Ella ayuda a coordinar las entregas (la camioneta de Tkachenko trae tanto suministros humanitarios como pedidos especiales pagados) y pasa el tiempo tejiendo hermosos suéteres y jugando al ajedrez.

Hay restos de un cohete Uragan incrustados en el exterior de la carretera y cicatrices de bombas de racimo en el pavimento.

Uno de sus vecinos fue asesinado en noviembre y enterrado bajo una cruz de madera debajo de las ventanas rotas de apartamentos quemados en la tierra batida por explosivos de alta potencia.

Pero ella ha decidido no irse.

"¿Adónde podríamos ir? No quiero quedarme sin hogar en otro lugar", dijo a la AFP a los periodistas que visitaron el pueblo el miércoles.

Los defensores ucranianos de Vugledar son una presencia discreta. Un Humvee construido en EE. UU. navegaba y se podían ver drones regresando a las ventanas de los pisos superiores.

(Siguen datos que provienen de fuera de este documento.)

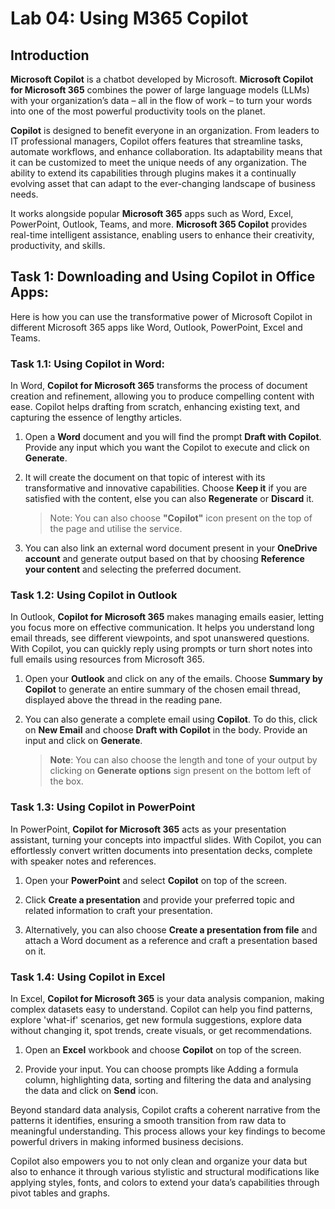 # Lab 04: Using M365 Copilot

## Introduction

**Microsoft Copilot** is a chatbot developed by Microsoft. **Microsoft Copilot for Microsoft 365** combines the power of large language models (LLMs) with your organization’s data – all in the flow of work – to turn your words into one of the most powerful productivity tools on the planet.

**Copilot** is designed to benefit everyone in an organization. From leaders to IT professional managers, Copilot offers features that streamline tasks, automate workflows, and enhance collaboration. Its adaptability means that it can be customized to meet the unique needs of any organization. The ability to extend its capabilities through plugins makes it a continually evolving asset that can adapt to the ever-changing landscape of business needs.

It works alongside popular **Microsoft 365** apps such as Word, Excel, PowerPoint, Outlook, Teams, and more. **Microsoft 365 Copilot** provides real-time intelligent assistance, enabling users to enhance their creativity, productivity, and skills.

## Task 1: Downloading and Using Copilot in Office Apps:

Here is how you can use the transformative power of Microsoft Copilot in different Microsoft 365 apps like Word, Outlook, PowerPoint, Excel and Teams.

### Task 1.1: Using Copilot in Word:

In Word, **Copilot for Microsoft 365** transforms the process of document creation and refinement, allowing you to produce compelling content with ease. Copilot helps drafting from scratch, enhancing existing text, and capturing the essence of lengthy articles.

1. Open a **Word** document and you will find the prompt **Draft with Copilot**. Provide any input which you want the Copilot to execute and click on **Generate**.

1. It will create the document on that topic of interest with its transformative and innovative capabilities. Choose **Keep it** if you are satisfied with the content, else you can also **Regenerate** or **Discard** it.

    >Note: You can also choose **"Copilot"** icon present on the top of the page and utilise the service.

1. You can also link an external word document present in your **OneDrive account** and generate output based on that by choosing **Reference your content** and selecting the preferred document.

### Task 1.2: Using Copilot in Outlook

In Outlook, **Copilot for Microsoft 365** makes managing emails easier, letting you focus more on effective communication. It helps you understand long email threads, see different viewpoints, and spot unanswered questions. With Copilot, you can quickly reply using prompts or turn short notes into full emails using resources from Microsoft 365.

1. Open your **Outlook** and click on any of the emails. Choose **Summary by Copilot** to generate an entire summary of the chosen email thread, displayed above the thread in the reading pane.

1. You can also generate a complete email using **Copilot**. To do this, click on **New Email** and choose **Draft with Copilot** in the body. Provide an input and click on **Generate**.

    >**Note**: You can also choose the length and tone of your output by clicking on **Generate options** sign present on the bottom left of the box.

### Task 1.3: Using Copilot in PowerPoint

In PowerPoint, **Copilot for Microsoft 365** acts as your presentation assistant, turning your concepts into impactful slides. With Copilot, you can effortlessly convert written documents into presentation decks, complete with speaker notes and references.

1. Open your **PowerPoint** and select **Copilot** on top of the screen.

1. Click **Create a presentation** and provide your preferred topic and related information to craft your presentation.

1. Alternatively, you can also choose **Create a presentation from file** and attach a Word document as a reference and craft a presentation based on it.

### Task 1.4: Using Copilot in Excel

In Excel, **Copilot for Microsoft 365** is your data analysis companion, making complex datasets easy to understand. Copilot can help you find patterns, explore 'what-if' scenarios, get new formula suggestions, explore data without changing it, spot trends, create visuals, or get recommendations.

1. Open an **Excel** workbook and choose **Copilot** on top of the screen.

1. Provide your input. You can choose prompts like Adding a formula column, highlighting data, sorting and filtering the data and analysing the data and click on **Send** icon.

Beyond standard data analysis, Copilot crafts a coherent narrative from the patterns it identifies, ensuring a smooth transition from raw data to meaningful understanding. This process allows your key findings to become powerful drivers in making informed business decisions.

Copilot also empowers you to not only clean and organize your data but also to enhance it through various stylistic and structural modifications like applying styles, fonts, and colors to extend your data’s capabilities through pivot tables and graphs.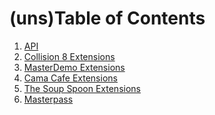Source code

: # (uns)Table of Contents

1. <a href="https://platform.eunoia.asia/docs/">API</a>
2. <a href="https://platform.eunoia.asia/docs/collision8.jsp">Collision 8 Extensions</a>
3. <a href="https://platform.eunoia.asia/docs/masterdemo.jsp">MasterDemo Extensions</a>
4. <a href="https://platform.eunoia.asia/docs/cama-cafe.jsp">Cama Cafe Extensions</a>
5. <a href="https://platform.eunoia.asia/docs/the-soup-spoon.jsp">The Soup Spoon Extensions</a>
6. <a href="https://platform.eunoia.asia/docs/masterpass.jsp">Masterpass</a>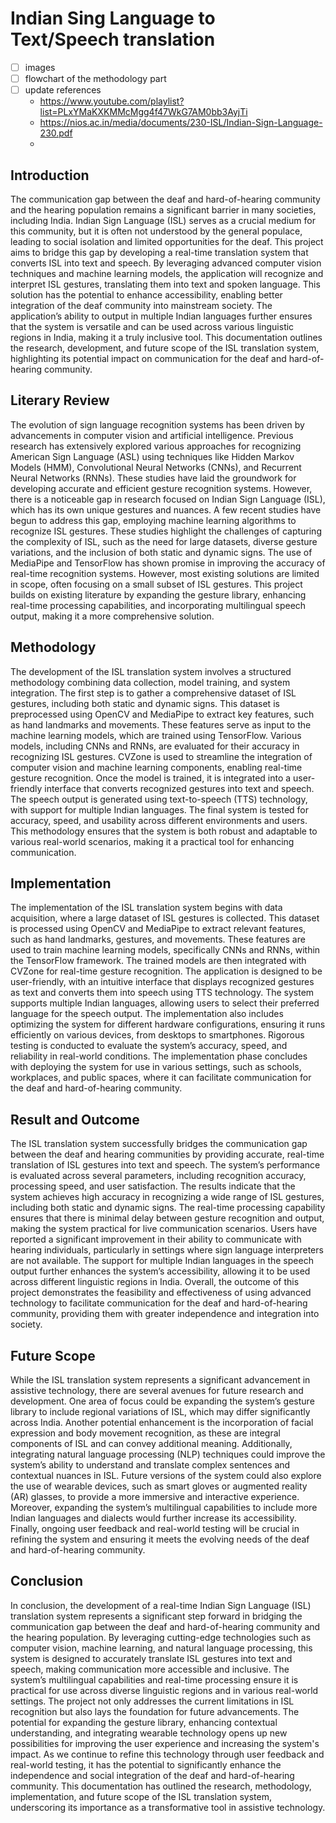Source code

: # Indian Sing Language to Text/Speech translation

- [ ] images
- [ ] flowchart of the methodology part
- [ ] update references
	- https://www.youtube.com/playlist?list=PLxYMaKXKMMcMgg4f47WkG7AM0bb3AyjTi
	- https://nios.ac.in/media/documents/230-ISL/Indian-Sign-Language-230.pdf
	- 
## Introduction

The communication gap between the deaf and hard-of-hearing community and the hearing population remains a significant barrier in many societies, including India. Indian Sign Language (ISL) serves as a crucial medium for this community, but it is often not understood by the general populace, leading to social isolation and limited opportunities for the deaf. This project aims to bridge this gap by developing a real-time translation system that converts ISL into text and speech. By leveraging advanced computer vision techniques and machine learning models, the application will recognize and interpret ISL gestures, translating them into text and spoken language. This solution has the potential to enhance accessibility, enabling better integration of the deaf community into mainstream society. The application’s ability to output in multiple Indian languages further ensures that the system is versatile and can be used across various linguistic regions in India, making it a truly inclusive tool. This documentation outlines the research, development, and future scope of the ISL translation system, highlighting its potential impact on communication for the deaf and hard-of-hearing community.

## Literary Review

The evolution of sign language recognition systems has been driven by advancements in computer vision and artificial intelligence. Previous research has extensively explored various approaches for recognizing American Sign Language (ASL) using techniques like Hidden Markov Models (HMM), Convolutional Neural Networks (CNNs), and Recurrent Neural Networks (RNNs). These studies have laid the groundwork for developing accurate and efficient gesture recognition systems. However, there is a noticeable gap in research focused on Indian Sign Language (ISL), which has its own unique gestures and nuances. A few recent studies have begun to address this gap, employing machine learning algorithms to recognize ISL gestures. These studies highlight the challenges of capturing the complexity of ISL, such as the need for large datasets, diverse gesture variations, and the inclusion of both static and dynamic signs. The use of MediaPipe and TensorFlow has shown promise in improving the accuracy of real-time recognition systems. However, most existing solutions are limited in scope, often focusing on a small subset of ISL gestures. This project builds on existing literature by expanding the gesture library, enhancing real-time processing capabilities, and incorporating multilingual speech output, making it a more comprehensive solution.

## Methodology

The development of the ISL translation system involves a structured methodology combining data collection, model training, and system integration. The first step is to gather a comprehensive dataset of ISL gestures, including both static and dynamic signs. This dataset is preprocessed using OpenCV and MediaPipe to extract key features, such as hand landmarks and movements. These features serve as input to the machine learning models, which are trained using TensorFlow. Various models, including CNNs and RNNs, are evaluated for their accuracy in recognizing ISL gestures. CVZone is used to streamline the integration of computer vision and machine learning components, enabling real-time gesture recognition. Once the model is trained, it is integrated into a user-friendly interface that converts recognized gestures into text and speech. The speech output is generated using text-to-speech (TTS) technology, with support for multiple Indian languages. The final system is tested for accuracy, speed, and usability across different environments and users. This methodology ensures that the system is both robust and adaptable to various real-world scenarios, making it a practical tool for enhancing communication.



## Implementation

The implementation of the ISL translation system begins with data acquisition, where a large dataset of ISL gestures is collected. This dataset is processed using OpenCV and MediaPipe to extract relevant features, such as hand landmarks, gestures, and movements. These features are used to train machine learning models, specifically CNNs and RNNs, within the TensorFlow framework. The trained models are then integrated with CVZone for real-time gesture recognition. The application is designed to be user-friendly, with an intuitive interface that displays recognized gestures as text and converts them into speech using TTS technology. The system supports multiple Indian languages, allowing users to select their preferred language for the speech output. The implementation also includes optimizing the system for different hardware configurations, ensuring it runs efficiently on various devices, from desktops to smartphones. Rigorous testing is conducted to evaluate the system’s accuracy, speed, and reliability in real-world conditions. The implementation phase concludes with deploying the system for use in various settings, such as schools, workplaces, and public spaces, where it can facilitate communication for the deaf and hard-of-hearing community.

## Result and Outcome

The ISL translation system successfully bridges the communication gap between the deaf and hearing communities by providing accurate, real-time translation of ISL gestures into text and speech. The system’s performance is evaluated across several parameters, including recognition accuracy, processing speed, and user satisfaction. The results indicate that the system achieves high accuracy in recognizing a wide range of ISL gestures, including both static and dynamic signs. The real-time processing capability ensures that there is minimal delay between gesture recognition and output, making the system practical for live communication scenarios. Users have reported a significant improvement in their ability to communicate with hearing individuals, particularly in settings where sign language interpreters are not available. The support for multiple Indian languages in the speech output further enhances the system’s accessibility, allowing it to be used across different linguistic regions in India. Overall, the outcome of this project demonstrates the feasibility and effectiveness of using advanced technology to facilitate communication for the deaf and hard-of-hearing community, providing them with greater independence and integration into society.

## Future Scope

While the ISL translation system represents a significant advancement in assistive technology, there are several avenues for future research and development. One area of focus could be expanding the system’s gesture library to include regional variations of ISL, which may differ significantly across India. Another potential enhancement is the incorporation of facial expression and body movement recognition, as these are integral components of ISL and can convey additional meaning. Additionally, integrating natural language processing (NLP) techniques could improve the system’s ability to understand and translate complex sentences and contextual nuances in ISL. Future versions of the system could also explore the use of wearable devices, such as smart gloves or augmented reality (AR) glasses, to provide a more immersive and interactive experience. Moreover, expanding the system’s multilingual capabilities to include more Indian languages and dialects would further increase its accessibility. Finally, ongoing user feedback and real-world testing will be crucial in refining the system and ensuring it meets the evolving needs of the deaf and hard-of-hearing community.

## Conclusion

In conclusion, the development of a real-time Indian Sign Language (ISL) translation system represents a significant step forward in bridging the communication gap between the deaf and hard-of-hearing community and the hearing population. By leveraging cutting-edge technologies such as computer vision, machine learning, and natural language processing, this system is designed to accurately translate ISL gestures into text and speech, making communication more accessible and inclusive. The system’s multilingual capabilities and real-time processing ensure it is practical for use across diverse linguistic regions and in various real-world settings. The project not only addresses the current limitations in ISL recognition but also lays the foundation for future advancements. The potential for expanding the gesture library, enhancing contextual understanding, and integrating wearable technology opens up new possibilities for improving the user experience and increasing the system's impact. As we continue to refine this technology through user feedback and real-world testing, it has the potential to significantly enhance the independence and social integration of the deaf and hard-of-hearing community. This documentation has outlined the research, methodology, implementation, and future scope of the ISL translation system, underscoring its importance as a transformative tool in assistive technology.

Cuando se han requisado pisos, las camionetas pick-up Nissan donadas por simpatizantes extranjeros llevan placas de matrícula británicas, polacas o noruegas.

Las tropas también han combatido desde las calles entre los bloques residenciales. Montones de botes gastados de 82 mm de propulsor de mortero de alto explosivo obstruyen las canaletas.

Los residentes a veces ven entregas humanitarias de las tropas, pero se quejan de que, más allá de esto, el Estado juega un papel menor en su batalla por la supervivencia.

"No hay cuerpo de bomberos, ni saneamiento, nadie", resopla Yelena, de 54 años, comerciante de cosméticos y lociones, que sobrevivió a una huelga en su apartamento.

Sonriendo, muestra la cicatriz ahora descolorida debajo de su ojo derecho donde la metralla le cortó la mejilla, alardeando de que su casi desaparición fue un tributo a la eficacia de sus artículos de lujo.

Pero para el irascible minero jubilado Mykola, de 63 años, la podredumbre comenzó antes de la guerra.

Recuerda con cariño los años 80, cuando el entonces régimen soviético en Moscú asignaba los pisos de propiedad estatal a familias trabajadoras como la suya.

Ahora las propiedades están arruinadas y el progreso democrático y económico de Ucrania desde la independencia significa poco para él si las bombas siguen cayendo.

"Mejor una mala paz que una buena guerra", dijo.